PROBLEM STATEMENT
Output every entry exactly, from the first line to the last.

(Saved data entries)
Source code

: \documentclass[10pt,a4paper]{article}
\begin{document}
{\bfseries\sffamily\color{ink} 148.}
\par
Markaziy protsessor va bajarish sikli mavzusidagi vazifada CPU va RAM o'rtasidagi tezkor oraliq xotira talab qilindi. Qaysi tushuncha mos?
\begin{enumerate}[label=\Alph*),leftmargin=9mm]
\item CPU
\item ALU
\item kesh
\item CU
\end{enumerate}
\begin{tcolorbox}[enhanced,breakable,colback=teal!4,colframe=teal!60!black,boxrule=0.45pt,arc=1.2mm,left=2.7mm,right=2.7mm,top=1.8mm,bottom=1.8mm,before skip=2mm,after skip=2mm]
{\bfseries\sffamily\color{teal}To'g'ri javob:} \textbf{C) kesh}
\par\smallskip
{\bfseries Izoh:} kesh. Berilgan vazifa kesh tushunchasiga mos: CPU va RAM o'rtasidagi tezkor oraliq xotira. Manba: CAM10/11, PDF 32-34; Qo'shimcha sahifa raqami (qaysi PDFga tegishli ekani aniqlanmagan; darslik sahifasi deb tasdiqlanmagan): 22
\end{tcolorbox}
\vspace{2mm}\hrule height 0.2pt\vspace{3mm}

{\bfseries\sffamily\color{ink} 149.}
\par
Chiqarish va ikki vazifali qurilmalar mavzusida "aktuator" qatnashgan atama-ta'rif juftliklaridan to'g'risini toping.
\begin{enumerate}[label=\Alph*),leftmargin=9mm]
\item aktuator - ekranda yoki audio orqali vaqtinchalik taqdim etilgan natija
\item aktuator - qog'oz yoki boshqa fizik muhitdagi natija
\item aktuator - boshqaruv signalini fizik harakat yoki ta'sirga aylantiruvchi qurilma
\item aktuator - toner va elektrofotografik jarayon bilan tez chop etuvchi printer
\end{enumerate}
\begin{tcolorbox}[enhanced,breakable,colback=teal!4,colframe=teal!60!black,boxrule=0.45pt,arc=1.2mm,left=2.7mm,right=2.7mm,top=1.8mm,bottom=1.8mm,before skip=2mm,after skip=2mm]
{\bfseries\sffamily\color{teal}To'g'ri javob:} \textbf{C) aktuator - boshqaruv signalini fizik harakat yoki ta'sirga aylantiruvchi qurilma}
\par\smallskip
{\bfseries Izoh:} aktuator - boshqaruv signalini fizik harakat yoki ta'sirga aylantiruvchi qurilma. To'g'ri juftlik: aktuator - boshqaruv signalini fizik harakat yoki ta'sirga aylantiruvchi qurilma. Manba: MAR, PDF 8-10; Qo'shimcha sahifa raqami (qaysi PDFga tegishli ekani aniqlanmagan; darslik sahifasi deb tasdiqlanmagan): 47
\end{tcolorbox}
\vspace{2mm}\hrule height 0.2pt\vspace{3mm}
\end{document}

ANSWER AREA
Source code

: \documentclass[10pt,a4paper]{article}
\begin{document}
{\bfseries\sffamily\color{ink} 148.}
\par
Markaziy protsessor va bajarish sikli mavzusidagi vazifada CPU va RAM o'rtasidagi tezkor oraliq xotira talab qilindi. Qaysi tushuncha mos?
\begin{enumerate}[label=\Alph*),leftmargin=9mm]
\item CPU
\item ALU
\item kesh
\item CU
\end{enumerate}
\begin{tcolorbox}[enhanced,breakable,colback=teal!4,colframe=teal!60!black,boxrule=0.45pt,arc=1.2mm,left=2.7mm,right=2.7mm,top=1.8mm,bottom=1.8mm,before skip=2mm,after skip=2mm]
{\bfseries\sffamily\color{teal}To'g'ri javob:} \textbf{C) kesh}
\par\smallskip
{\bfseries Izoh:} kesh. Berilgan vazifa kesh tushunchasiga mos: CPU va RAM o'rtasidagi tezkor oraliq xotira. Manba: CAM10/11, PDF 32-34; Qo'shimcha sahifa raqami (qaysi PDFga tegishli ekani aniqlanmagan; darslik sahifasi deb tasdiqlanmagan): 22
\end{tcolorbox}
\vspace{2mm}\hrule height 0.2pt\vspace{3mm}

{\bfseries\sffamily\color{ink} 149.}
\par
Chiqarish va ikki vazifali qurilmalar mavzusida "aktuator" qatnashgan atama-ta'rif juftliklaridan to'g'risini toping.
\begin{enumerate}[label=\Alph*),leftmargin=9mm]
\item aktuator - ekranda yoki audio orqali vaqtinchalik taqdim etilgan natija
\item aktuator - qog'oz yoki boshqa fizik muhitdagi natija
\item aktuator - boshqaruv signalini fizik harakat yoki ta'sirga aylantiruvchi qurilma
\item aktuator - toner va elektrofotografik jarayon bilan tez chop etuvchi printer
\end{enumerate}
\begin{tcolorbox}[enhanced,breakable,colback=teal!4,colframe=teal!60!black,boxrule=0.45pt,arc=1.2mm,left=2.7mm,right=2.7mm,top=1.8mm,bottom=1.8mm,before skip=2mm,after skip=2mm]
{\bfseries\sffamily\color{teal}To'g'ri javob:} \textbf{C) aktuator - boshqaruv signalini fizik harakat yoki ta'sirga aylantiruvchi qurilma}
\par\smallskip
{\bfseries Izoh:} aktuator - boshqaruv signalini fizik harakat yoki ta'sirga aylantiruvchi qurilma. To'g'ri juftlik: aktuator - boshqaruv signalini fizik harakat yoki ta'sirga aylantiruvchi qurilma. Manba: MAR, PDF 8-10; Qo'shimcha sahifa raqami (qaysi PDFga tegishli ekani aniqlanmagan; darslik sahifasi deb tasdiqlanmagan): 47
\end{tcolorbox}
\vspace{2mm}\hrule height 0.2pt\vspace{3mm}
\end{document}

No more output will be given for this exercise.